It is a nightmare one can hardly imagine. Buried alive, half a mile beneath the surface of the earth, thirty-three miners in the country of Chile have been trapped for the past 66 days. Day after day. Week after week. They knew it would be this long or longer. But as rescue efforts to bring the thirty-three miners out of a collapsed mine near the final stage, the excitement in Chile and around the world is irrepressible. Drilling experts have been at the scene for the past weeks relentlessly drilling through layers of rock. Hundreds of feet down they went, then thousands. Yesterday the drill broke through, today casing is being set in place. And, all being well, a capsule just barely the width of a man’s shoulders will be lowered down for one man after another to be extracted from what might have been their grave. The dangerous part begins now.

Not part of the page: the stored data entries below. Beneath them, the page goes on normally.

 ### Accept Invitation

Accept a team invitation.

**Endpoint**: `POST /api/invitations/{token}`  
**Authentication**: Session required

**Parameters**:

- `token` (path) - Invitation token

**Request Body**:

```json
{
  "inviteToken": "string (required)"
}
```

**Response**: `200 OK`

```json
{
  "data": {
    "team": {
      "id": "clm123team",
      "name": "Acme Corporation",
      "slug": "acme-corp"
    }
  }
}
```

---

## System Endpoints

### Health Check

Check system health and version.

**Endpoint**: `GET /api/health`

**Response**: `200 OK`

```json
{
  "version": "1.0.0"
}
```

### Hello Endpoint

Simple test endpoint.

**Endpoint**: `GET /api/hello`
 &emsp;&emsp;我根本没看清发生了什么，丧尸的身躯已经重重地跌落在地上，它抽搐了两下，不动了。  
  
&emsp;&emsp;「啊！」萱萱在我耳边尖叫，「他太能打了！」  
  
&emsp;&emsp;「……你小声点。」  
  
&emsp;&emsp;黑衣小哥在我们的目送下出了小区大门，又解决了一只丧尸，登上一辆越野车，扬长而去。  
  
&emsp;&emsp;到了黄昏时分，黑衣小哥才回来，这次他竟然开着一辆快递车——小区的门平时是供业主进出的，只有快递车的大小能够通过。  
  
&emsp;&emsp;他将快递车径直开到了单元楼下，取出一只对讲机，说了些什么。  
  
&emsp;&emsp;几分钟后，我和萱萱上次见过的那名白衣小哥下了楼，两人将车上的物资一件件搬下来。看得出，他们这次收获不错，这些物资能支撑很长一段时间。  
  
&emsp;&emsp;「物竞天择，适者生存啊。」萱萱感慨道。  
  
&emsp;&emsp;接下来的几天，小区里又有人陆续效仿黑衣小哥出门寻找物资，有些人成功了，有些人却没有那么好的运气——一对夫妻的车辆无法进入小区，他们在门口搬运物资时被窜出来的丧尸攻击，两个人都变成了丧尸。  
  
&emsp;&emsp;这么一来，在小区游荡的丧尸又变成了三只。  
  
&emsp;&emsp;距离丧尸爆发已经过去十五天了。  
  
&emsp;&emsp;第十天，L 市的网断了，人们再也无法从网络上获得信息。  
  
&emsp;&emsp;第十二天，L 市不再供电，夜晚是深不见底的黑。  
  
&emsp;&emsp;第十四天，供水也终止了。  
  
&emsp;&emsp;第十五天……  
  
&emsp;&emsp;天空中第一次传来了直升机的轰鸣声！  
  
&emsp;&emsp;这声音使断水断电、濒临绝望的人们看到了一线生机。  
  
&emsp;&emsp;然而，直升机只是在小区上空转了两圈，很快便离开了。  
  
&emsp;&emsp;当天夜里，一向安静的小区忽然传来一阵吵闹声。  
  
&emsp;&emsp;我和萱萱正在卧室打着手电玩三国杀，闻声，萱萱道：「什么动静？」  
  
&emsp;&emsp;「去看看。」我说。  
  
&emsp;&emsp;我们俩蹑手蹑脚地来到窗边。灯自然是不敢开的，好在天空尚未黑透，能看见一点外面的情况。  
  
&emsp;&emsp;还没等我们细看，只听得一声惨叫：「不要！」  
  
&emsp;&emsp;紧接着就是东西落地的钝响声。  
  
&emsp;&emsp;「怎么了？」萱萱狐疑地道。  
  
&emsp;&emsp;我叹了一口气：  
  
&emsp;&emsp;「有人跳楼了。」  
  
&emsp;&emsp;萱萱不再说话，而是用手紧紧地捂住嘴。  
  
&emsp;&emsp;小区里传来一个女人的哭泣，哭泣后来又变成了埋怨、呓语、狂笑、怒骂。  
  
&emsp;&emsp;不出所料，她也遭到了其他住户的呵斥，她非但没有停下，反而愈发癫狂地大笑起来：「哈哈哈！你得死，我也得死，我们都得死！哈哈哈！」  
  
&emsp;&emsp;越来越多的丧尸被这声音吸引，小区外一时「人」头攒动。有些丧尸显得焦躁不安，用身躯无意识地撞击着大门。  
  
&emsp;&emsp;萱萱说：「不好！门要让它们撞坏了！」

There is an apt metaphor here for salvation. The men are in a dilemma they can do nothing about–and so it is with us and our sins. We can’t dig our way out of our spiritual hole any more than those miners could. They are trapped in darkness. So it is with our spiritual crisis. We are trapped, and we cannot see our way one step forward unless the light of Christ is brought to us. The salvation of the miners underground is coming at great cost–millions of dollars, thousands of workers, the best expertise in the world. So it is with the spiritual salvation we all need. The Son of God gave up his own life, coming down into that cave that is this world, not only risking his life, but sacrificing his life.
How have the men endured being buried alive for 66 days? How have they not gone mad? One reason only–they have hope. They know that the experts above ground know how to make a way to them. And they know that there is a way that they can be extracted. Above ground a gathering of friends, fellow-countrymen, and media from around the world have gathered. The atmosphere today is like a carnival. They call the whole scene Camp Hope.
If you know someone who feels like life’s circumstances have them too deeply buried, too plunged into darkness, too hopeless, remind him or her that thirty-three men in a cave a half-mile underground have not given up hope.
God has opened a way. We can get out.
What a great metaphor Mel. Tonight they pulled the final miner up from the grave.